On 6/7/07, Axel Kohlmeyer <akohlmey_at_cmm.chem.upenn.edu> wrote:
> On Thu, 7 Jun 2007, Harry Bullen wrote:
>
> harry,
>
> do you mean, to have VMD imported into other python
> scripts or just use a python interpreter in VMD (instead of tcl).
>
> the latter has already been implemented (type 'gopython' in the
> command line window, or use 'gopython script.py'), the former
> is yet incomplete.
>
> HB> Hello, I am student working at NIST using the VMD. Several members of
> HB> the lab really want a python module for the VMD, and have asked me to
>
> it would be useful to learn what kind of application
> would be needing this. there might be alternatives.
>
> cheers,
> axel.
>
> HB> try and build one.

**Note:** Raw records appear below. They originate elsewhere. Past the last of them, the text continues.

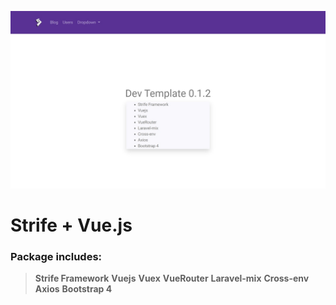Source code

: ![Strife Framework](assets/img/preview.jpg)
# Strife + Vue.js
### Package includes:   

> **Strife Framework**
> **Vuejs**
> **Vuex**
> **VueRouter**
> **Laravel-mix**
> **Cross-env**
> **Axios**
> **Bootstrap 4**
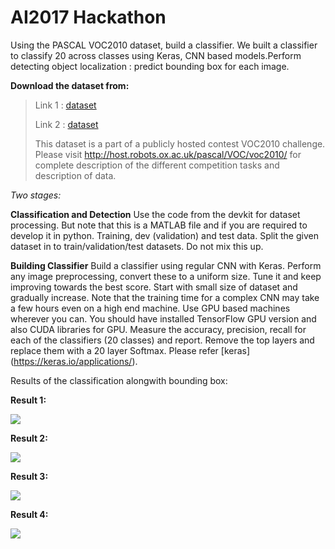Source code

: # AI2017 Hackathon


Using the PASCAL VOC2010 dataset, build a classifier. We built a classifier to classify 20 across classes using Keras, CNN based models.Perform detecting object localization : predict bounding box for each image.


**Download the dataset from:**
>Link 1 : [dataset](https://drive.google.com/open?id=1K2CuUPANucTAvTX_f7Qg7eN8kqBCA9oZ)
>
>Link 2 : [dataset](https://drive.google.com/open?id=1XNX2oqoJqa6wJAAhcetPOM6du9MT38r)
>
>This dataset is a part of a publicly hosted contest VOC2010 challenge. Please visit http://host.robots.ox.ac.uk/pascal/VOC/voc2010/ for
complete description of the different competition tasks and description of data.

*Two stages:*

**Classification and Detection**
Use the code from the devkit for dataset processing. But note that this is a MATLAB file and if you are required to develop it in python. 
Training, dev (validation) and test data. Split the given dataset in to train/validation/test datasets. Do not mix this up.

**Building Classifier**
Build a classifier using regular CNN with Keras.
Perform any image preprocessing, convert these to a uniform size.
Tune it and keep improving towards the best score.
Start with small size of dataset and gradually increase. Note that the training time for a complex CNN may take a few hours even on a high end machine. Use GPU based machines wherever you can. You should have installed TensorFlow GPU version and also CUDA libraries for GPU.
Measure the accuracy, precision, recall for each of the classifiers (20 classes) and report. Remove the top layers and replace them with a 20 layer Softmax. Please refer [keras] (https://keras.io/applications/).


Results of the classification alongwith bounding box:

**Result 1:**

![](https://image.ibb.co/eecwHG/2007_000272.jpg)

**Result 2:**

![](https://image.ibb.co/g4SwHG/2008_006623.jpg)

**Result 3:**

![](https://image.ibb.co/jLRCrb/2008_006637.jpg)

**Result 4:**

![](https://image.ibb.co/nfASPw/2010_006535.jpg)
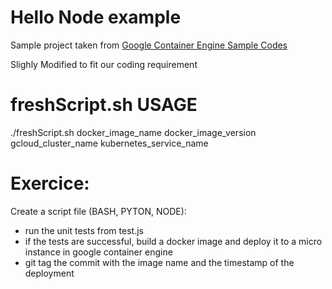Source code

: # Hello Node example

Sample project taken from [Google Container Engine Sample Codes](https://github.com/GoogleCloudPlatform/container-engine-samples/tree/master/hellonode)

Slighly Modified to fit our coding requirement 

# freshScript.sh USAGE

./freshScript.sh docker_image_name docker_image_version gcloud_cluster_name kubernetes_service_name 


# Exercice: 

Create a script file (BASH, PYTON, NODE):

- run the unit tests from test.js
- if the tests are successful, build a docker image and deploy it to a micro instance in google container engine
- git tag the commit with the image name and the timestamp of the deployment

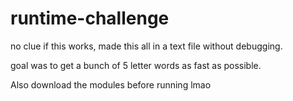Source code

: # runtime-challenge

no clue if this works, made this all in a text file without debugging.

goal was to get a bunch of 5 letter words as fast as possible.

Also download the modules before running lmao
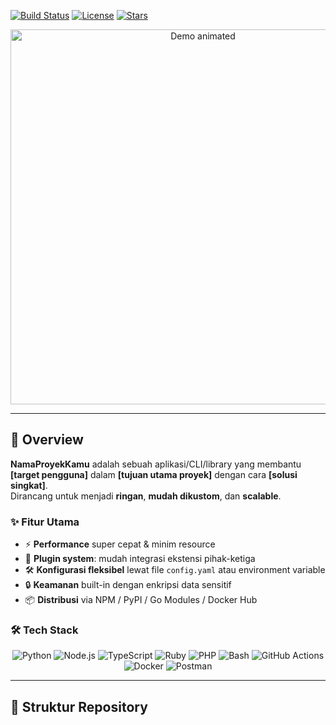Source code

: [![Build Status](https://img.shields.io/github/actions/workflow/status/username/repo/ci.yml?style=flat-square)](https://github.com/username/repo/actions)  [![License](https://img.shields.io/github/license/username/repo?style=flat-square)](LICENSE)  [![Stars](https://img.shields.io/github/stars/username/repo?style=flat-square)](https://github.com/username/repo/stargazers)

<p align="center">
  <img src="assets/hero.gif" alt="Demo animated" width="600"/>
</p>

---

## 📖 Overview

**NamaProyekKamu** adalah sebuah aplikasi/CLI/library yang membantu **[target pengguna]** dalam **[tujuan utama proyek]** dengan cara **[solusi singkat]**.  
Dirancang untuk menjadi **ringan**, **mudah dikustom**, dan **scalable**.

### ✨ Fitur Utama

- ⚡ **Performance** super cepat & minim resource  
- 🔌 **Plugin system**: mudah integrasi ekstensi pihak-ketiga  
- 🛠️ **Konfigurasi fleksibel** lewat file `config.yaml` atau environment variable  
- 🔒 **Keamanan** built-in dengan enkripsi data sensitif  
- 📦 **Distribusi** via NPM / PyPI / Go Modules / Docker Hub  

### 🛠️ Tech Stack

<p align="center">
  <img alt="Python" src="https://img.shields.io/badge/Python-v3.x-blue?style=flat-square"/>
  <img alt="Node.js" src="https://img.shields.io/badge/Node.js-v16.x-green?style=flat-square"/>
  <img alt="TypeScript" src="https://img.shields.io/badge/TypeScript-v4.x-blue?style=flat-square"/>
  <img alt="Ruby" src="https://img.shields.io/badge/Ruby-v3.x-red?style=flat-square"/>
  <img alt="PHP" src="https://img.shields.io/badge/PHP-v8.x-purple?style=flat-square"/>
  <img alt="Bash" src="https://img.shields.io/badge/Bash-v5.x-black?style=flat-square"/>
  <img alt="GitHub Actions" src="https://img.shields.io/badge/GitHub%20Actions-CI/CD-purple?style=flat-square"/>
  <img alt="Docker" src="https://img.shields.io/badge/Docker-v24.x-blue?style=flat-square"/>
  <img alt="Postman" src="https://img.shields.io/badge/Postman-v10.x-orange?style=flat-square"/>
</p>


---

## 📂 Struktur Repository
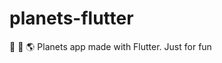 # planets-flutter
:telescope: :rocket: :earth_americas: Planets app made with Flutter. Just for fun

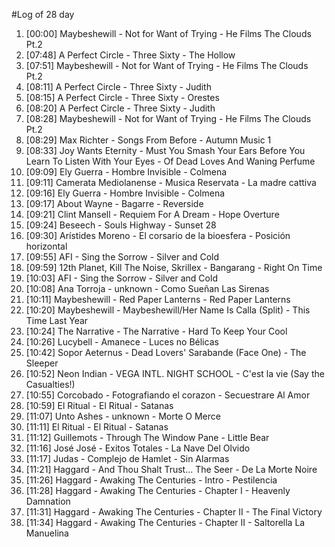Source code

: #Log of 28 day

1. [00:00] Maybeshewill - Not for Want of Trying - He Films The Clouds Pt.2
1. [07:48] A Perfect Circle - Three Sixty - The Hollow
1. [07:51] Maybeshewill - Not for Want of Trying - He Films The Clouds Pt.2
1. [08:11] A Perfect Circle - Three Sixty - Judith
1. [08:15] A Perfect Circle - Three Sixty - Orestes
1. [08:20] A Perfect Circle - Three Sixty - Judith
1. [08:28] Maybeshewill - Not for Want of Trying - He Films The Clouds Pt.2
1. [08:29] Max Richter - Songs From Before - Autumn Music 1
1. [08:33] Joy Wants Eternity - Must You Smash Your Ears Before You Learn To Listen With Your Eyes - Of Dead Loves And Waning Perfume
1. [09:09] Ely Guerra - Hombre Invisible - Colmena
1. [09:11] Camerata Mediolanense - Musica Reservata - La madre cattiva
1. [09:16] Ely Guerra - Hombre Invisible - Colmena
1. [09:17] About Wayne - Bagarre - Reverside
1. [09:21] Clint Mansell - Requiem For A Dream - Hope Overture
1. [09:24] Beseech - Souls Highway - Sunset 28
1. [09:30] Arístides Moreno - El corsario de la bioesfera - Posición horizontal
1. [09:55] AFI - Sing the Sorrow - Silver and Cold
1. [09:59] 12th Planet, Kill The Noise, Skrillex - Bangarang - Right On Time
1. [10:03] AFI - Sing the Sorrow - Silver and Cold
1. [10:08] Ana Torroja - unknown - Como Sueñan Las Sirenas
1. [10:11] Maybeshewill - Red Paper Lanterns - Red Paper Lanterns
1. [10:20] Maybeshewill - Maybeshewill/Her Name Is Calla (Split) - This Time Last Year
1. [10:24] The Narrative - The Narrative - Hard To Keep Your Cool
1. [10:26] Lucybell - Amanece - Luces no Bélicas
1. [10:42] Sopor Aeternus - Dead Lovers' Sarabande (Face One) - The Sleeper
1. [10:52] Neon Indian - VEGA INTL. NIGHT SCHOOL - C'est la vie (Say the Casualties!)
1. [10:55] Corcobado - Fotografiando el corazon - Secuestrare Al Amor
1. [10:59] El Ritual - El Ritual - Satanas
1. [11:07] Unto Ashes - unknown - Morte O Merce
1. [11:11] El Ritual - El Ritual - Satanas
1. [11:12] Guillemots - Through The Window Pane - Little Bear
1. [11:16] José José - Exitos Totales - La Nave Del Olvido
1. [11:17] Judas - Complejo de Hamlet - Sin Alarmas
1. [11:21] Haggard - And Thou Shalt Trust... The Seer - De La Morte Noire
1. [11:26] Haggard - Awaking The Centuries - Intro - Pestilencia
1. [11:28] Haggard - Awaking The Centuries - Chapter I - Heavenly Damnation
1. [11:31] Haggard - Awaking The Centuries - Chapter II - The Final Victory
1. [11:34] Haggard - Awaking The Centuries - Chapter II - Saltorella La Manuelina
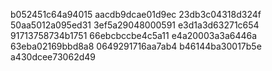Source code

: b052451c64a94015
aacdb9dcae01d9ec
23db3c04318d324f
50aa5012a095ed31
3ef5a29048000591
e3d1a3d63271c654
91713758734b1751
66ebcbccbe4c5a11
e4a20003a3a6446a
63eba02169bbd8a8
0649291716aa7ab4
b46144ba30017b5e
a430dcee73062d49
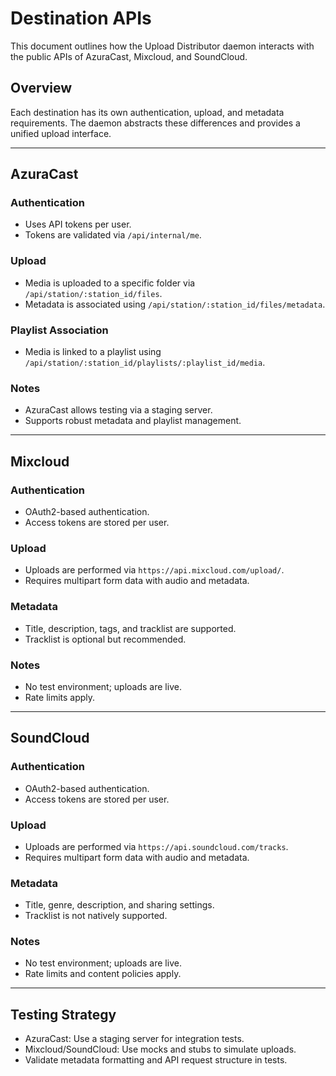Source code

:# Destination APIs

This document outlines how the Upload Distributor daemon interacts with the public APIs of AzuraCast, Mixcloud, and SoundCloud.

## Overview

Each destination has its own authentication, upload, and metadata requirements. The daemon abstracts these differences and provides a unified upload interface.

---

## AzuraCast

### Authentication

- Uses API tokens per user.
- Tokens are validated via `/api/internal/me`.

### Upload

- Media is uploaded to a specific folder via `/api/station/:station_id/files`.
- Metadata is associated using `/api/station/:station_id/files/metadata`.

### Playlist Association

- Media is linked to a playlist using `/api/station/:station_id/playlists/:playlist_id/media`.

### Notes

- AzuraCast allows testing via a staging server.
- Supports robust metadata and playlist management.

---

## Mixcloud

### Authentication

- OAuth2-based authentication.
- Access tokens are stored per user.

### Upload

- Uploads are performed via `https://api.mixcloud.com/upload/`.
- Requires multipart form data with audio and metadata.

### Metadata

- Title, description, tags, and tracklist are supported.
- Tracklist is optional but recommended.

### Notes

- No test environment; uploads are live.
- Rate limits apply.

---

## SoundCloud

### Authentication

- OAuth2-based authentication.
- Access tokens are stored per user.

### Upload

- Uploads are performed via `https://api.soundcloud.com/tracks`.
- Requires multipart form data with audio and metadata.

### Metadata

- Title, genre, description, and sharing settings.
- Tracklist is not natively supported.

### Notes

- No test environment; uploads are live.
- Rate limits and content policies apply.

---

## Testing Strategy

- AzuraCast: Use a staging server for integration tests.
- Mixcloud/SoundCloud: Use mocks and stubs to simulate uploads.
- Validate metadata formatting and API request structure in tests.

I noticed that their has been some work on such a
> HB> module and I would really like to see it if at all possible.
> HB>
> HB> Harry Bullen
> HB> NIST
> HB>
>
> --
> =======================================================================
> Axel Kohlmeyer akohlmey_at_cmm.chem.upenn.edu http://www.cmm.upenn.edu
> Center for Molecular Modeling -- University of Pennsylvania
> Department of Chemistry, 231 S.34th Street, Philadelphia, PA 19104-6323
> tel: 1-215-898-1582, fax: 1-215-573-6233, office-tel: 1-215-898-5425
> =======================================================================
> If you make something idiot-proof, the universe creates a better idiot.
>
>

-- 
    I speak of certain afternoons in early fall, waterfalls of
immaterial gold, the transformation of the world, when everything
loses its body, everything is held in suspense,
    and the light thinks, and each one of us feels himself thought by
that reflective light, and for one long moment time dissolves, we are
air once more...
                      -- Octavio Paz, "I speak of the city"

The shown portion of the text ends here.